Daí poderíamos passar às crônicas que falam sobre O maior órgão do corpo, ou sobre Michael Jackson. Nossa necessidade de interferir sobre o que nos coube como quinhão genético outra vez leva o autor a refletir sobre consumismo, moda e, quando levado ao extremo, sobre a possibilidade de estarmos frente a uma mutação, induzida ou não, mas anunciada por uma espécie de profeta — ao qual não devemos rejeitar ou glorificar — mas sim tentar compreender.
É esse o olhar compreensivo que também se revela em Viveca. Sem preconceitos, o cronista que se recusa a ser fotografado (“Rubem Fonseca é daqueles escritores que se valem do marketing da ocultação para valorizar seus produtos literários.
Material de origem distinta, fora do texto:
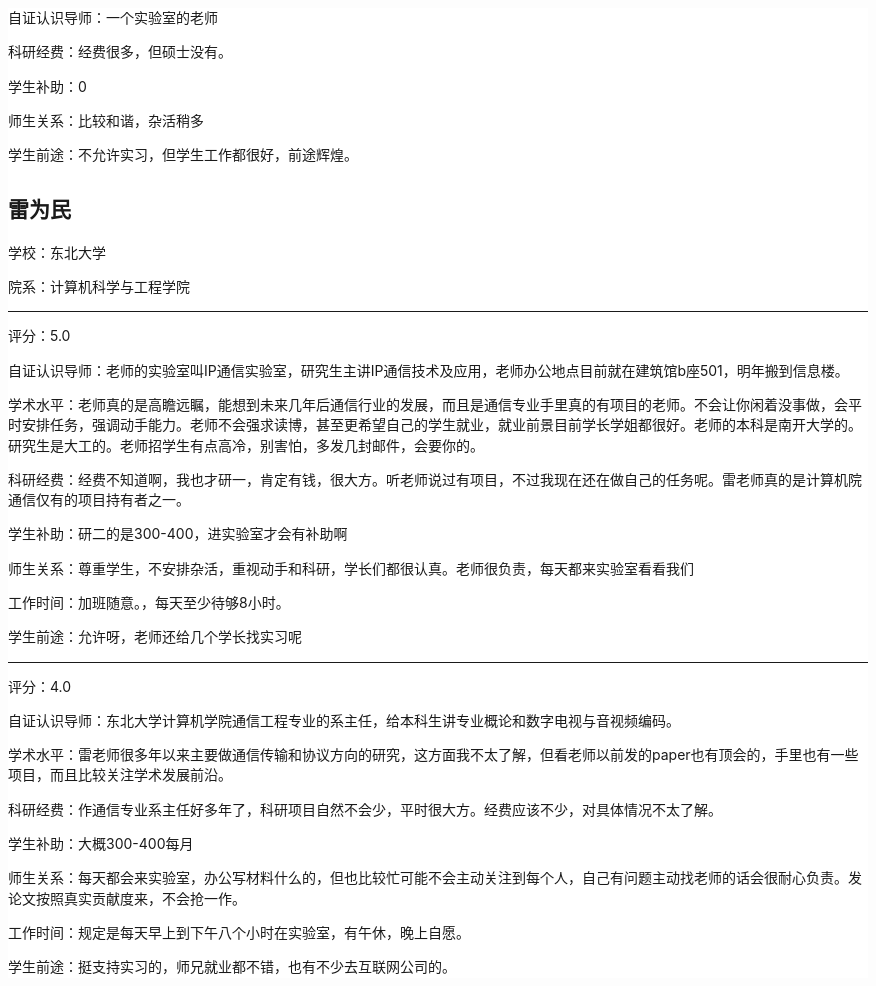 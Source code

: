 自证认识导师：一个实验室的老师

科研经费：经费很多，但硕士没有。

学生补助：0

师生关系：比较和谐，杂活稍多

学生前途：不允许实习，但学生工作都很好，前途辉煌。

## 雷为民

学校：东北大学

院系：计算机科学与工程学院

* * *

评分：5.0

自证认识导师：老师的实验室叫IP通信实验室，研究生主讲IP通信技术及应用，老师办公地点目前就在建筑馆b座501，明年搬到信息楼。

学术水平：老师真的是高瞻远瞩，能想到未来几年后通信行业的发展，而且是通信专业手里真的有项目的老师。不会让你闲着没事做，会平时安排任务，强调动手能力。老师不会强求读博，甚至更希望自己的学生就业，就业前景目前学长学姐都很好。老师的本科是南开大学的。研究生是大工的。老师招学生有点高冷，别害怕，多发几封邮件，会要你的。

科研经费：经费不知道啊，我也才研一，肯定有钱，很大方。听老师说过有项目，不过我现在还在做自己的任务呢。雷老师真的是计算机院通信仅有的项目持有者之一。

学生补助：研二的是300-400，进实验室才会有补助啊

师生关系：尊重学生，不安排杂活，重视动手和科研，学长们都很认真。老师很负责，每天都来实验室看看我们

工作时间：加班随意。，每天至少待够8小时。

学生前途：允许呀，老师还给几个学长找实习呢

* * *

评分：4.0

自证认识导师：东北大学计算机学院通信工程专业的系主任，给本科生讲专业概论和数字电视与音视频编码。

学术水平：雷老师很多年以来主要做通信传输和协议方向的研究，这方面我不太了解，但看老师以前发的paper也有顶会的，手里也有一些项目，而且比较关注学术发展前沿。

科研经费：作通信专业系主任好多年了，科研项目自然不会少，平时很大方。经费应该不少，对具体情况不太了解。

学生补助：大概300-400每月

师生关系：每天都会来实验室，办公写材料什么的，但也比较忙可能不会主动关注到每个人，自己有问题主动找老师的话会很耐心负责。发论文按照真实贡献度来，不会抢一作。

工作时间：规定是每天早上到下午八个小时在实验室，有午休，晚上自愿。

学生前途：挺支持实习的，师兄就业都不错，也有不少去互联网公司的。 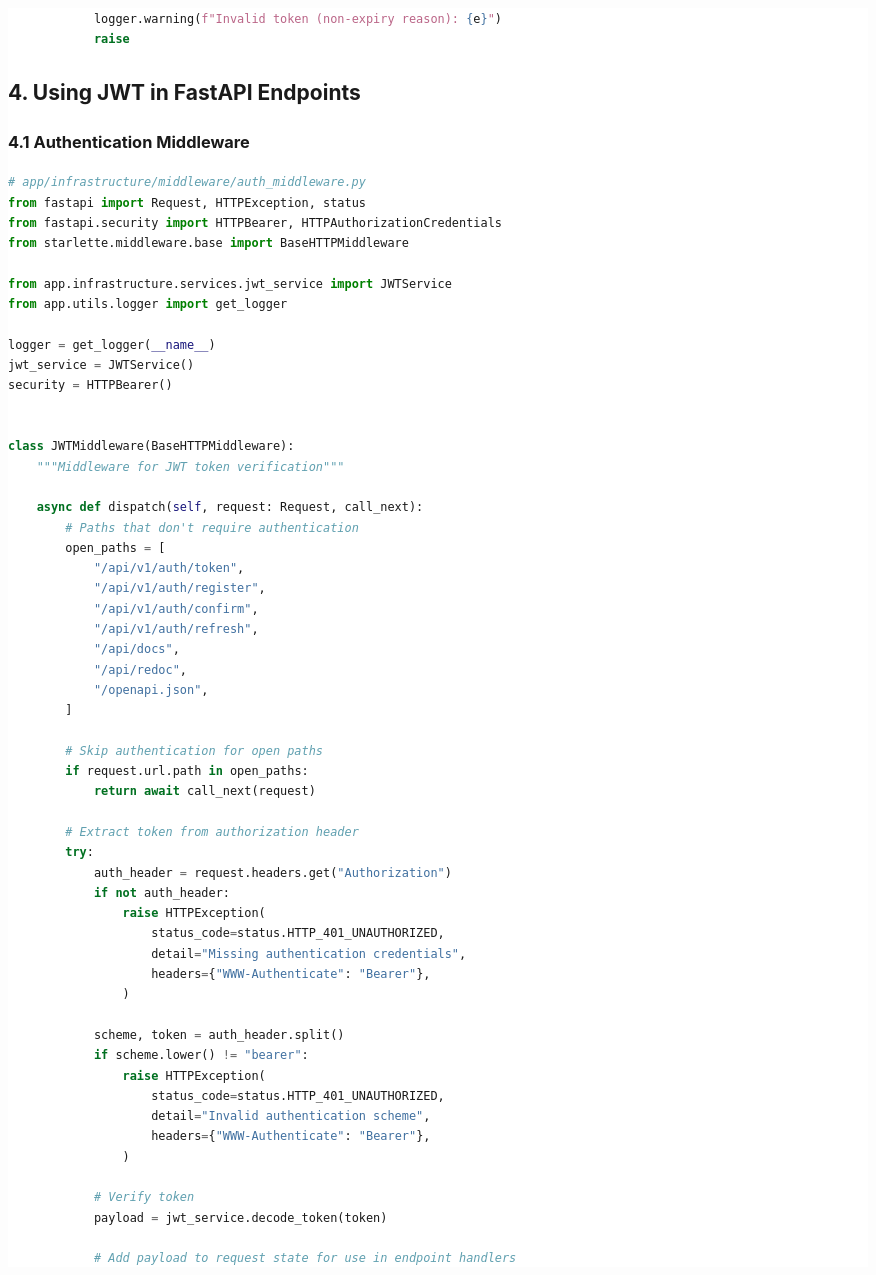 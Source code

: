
 ```python
            logger.warning(f"Invalid token (non-expiry reason): {e}")
            raise
```

## 4. Using JWT in FastAPI Endpoints

### 4.1 Authentication Middleware

```python
# app/infrastructure/middleware/auth_middleware.py
from fastapi import Request, HTTPException, status
from fastapi.security import HTTPBearer, HTTPAuthorizationCredentials
from starlette.middleware.base import BaseHTTPMiddleware

from app.infrastructure.services.jwt_service import JWTService
from app.utils.logger import get_logger

logger = get_logger(__name__)
jwt_service = JWTService()
security = HTTPBearer()


class JWTMiddleware(BaseHTTPMiddleware):
    """Middleware for JWT token verification"""
    
    async def dispatch(self, request: Request, call_next):
        # Paths that don't require authentication
        open_paths = [
            "/api/v1/auth/token", 
            "/api/v1/auth/register",
            "/api/v1/auth/confirm",
            "/api/v1/auth/refresh",
            "/api/docs",
            "/api/redoc",
            "/openapi.json",
        ]
        
        # Skip authentication for open paths
        if request.url.path in open_paths:
            return await call_next(request)
        
        # Extract token from authorization header
        try:
            auth_header = request.headers.get("Authorization")
            if not auth_header:
                raise HTTPException(
                    status_code=status.HTTP_401_UNAUTHORIZED,
                    detail="Missing authentication credentials",
                    headers={"WWW-Authenticate": "Bearer"},
                )
            
            scheme, token = auth_header.split()
            if scheme.lower() != "bearer":
                raise HTTPException(
                    status_code=status.HTTP_401_UNAUTHORIZED,
                    detail="Invalid authentication scheme",
                    headers={"WWW-Authenticate": "Bearer"},
                )
            
            # Verify token
            payload = jwt_service.decode_token(token)
            
            # Add payload to request state for use in endpoint handlers
```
Jamais dá entrevistas e evita ser fotografado por profissionais” é o que nos informa a revista Época) tira uma foto com o travesti “exatamente porque era um travesti, um homem que saiu do armário e enfrenta a discriminação gritando desesperadamente”. Detestando a discriminação “de qualquer tipo”, Rubem Fonseca se empenha em também defender o hábito da masturbação — masculina, uma vez que a feminina, segundo ele, nunca foi combatida e, em alguns casos, até foi recomendada —, mas acaba o texto confessando que ainda acredita que nada iguala a experiência de sexo a dois.
Em termos de preferência, então, o sexo a dois está próximo à pipoca “preparada de maneira artesanal em um fogão, utilizando recipientes adequados, fáceis de encontrar entre as panelas de qualquer cozinha”. E que deve ser consumida, pausadamente, com “requinte epicurista”, preferencialmente no cinema. “Cinema e pipoca: não existe união mais perfeita”, ensina-nos.
É de estranhar que este cinéfilo assumido só dedique uma crônica ao cinema, e, mesmo assim, comparando-a à literatura. Experiente em ambos os misteres, é sempre interessante ler o que Rubem Fonseca tem a dizer sobre o assunto, mesmo que o assunto seja mais profundamente explorado em livros teóricos e cursos universitários, a experiência e a sinceridade demonstradas pelo autor valem como ponto de partida para nossas reflexões.
Transformando suas experiências pessoais em considerações gerais, o cronista revela suas aventuras como “dendólatra”, um amante e defensor das árvores que ainda tentam sobreviver apesar do descaso da cidade que as planta sem lhes dar condições de sobrevivência; como torcedor de futebol, como leitor.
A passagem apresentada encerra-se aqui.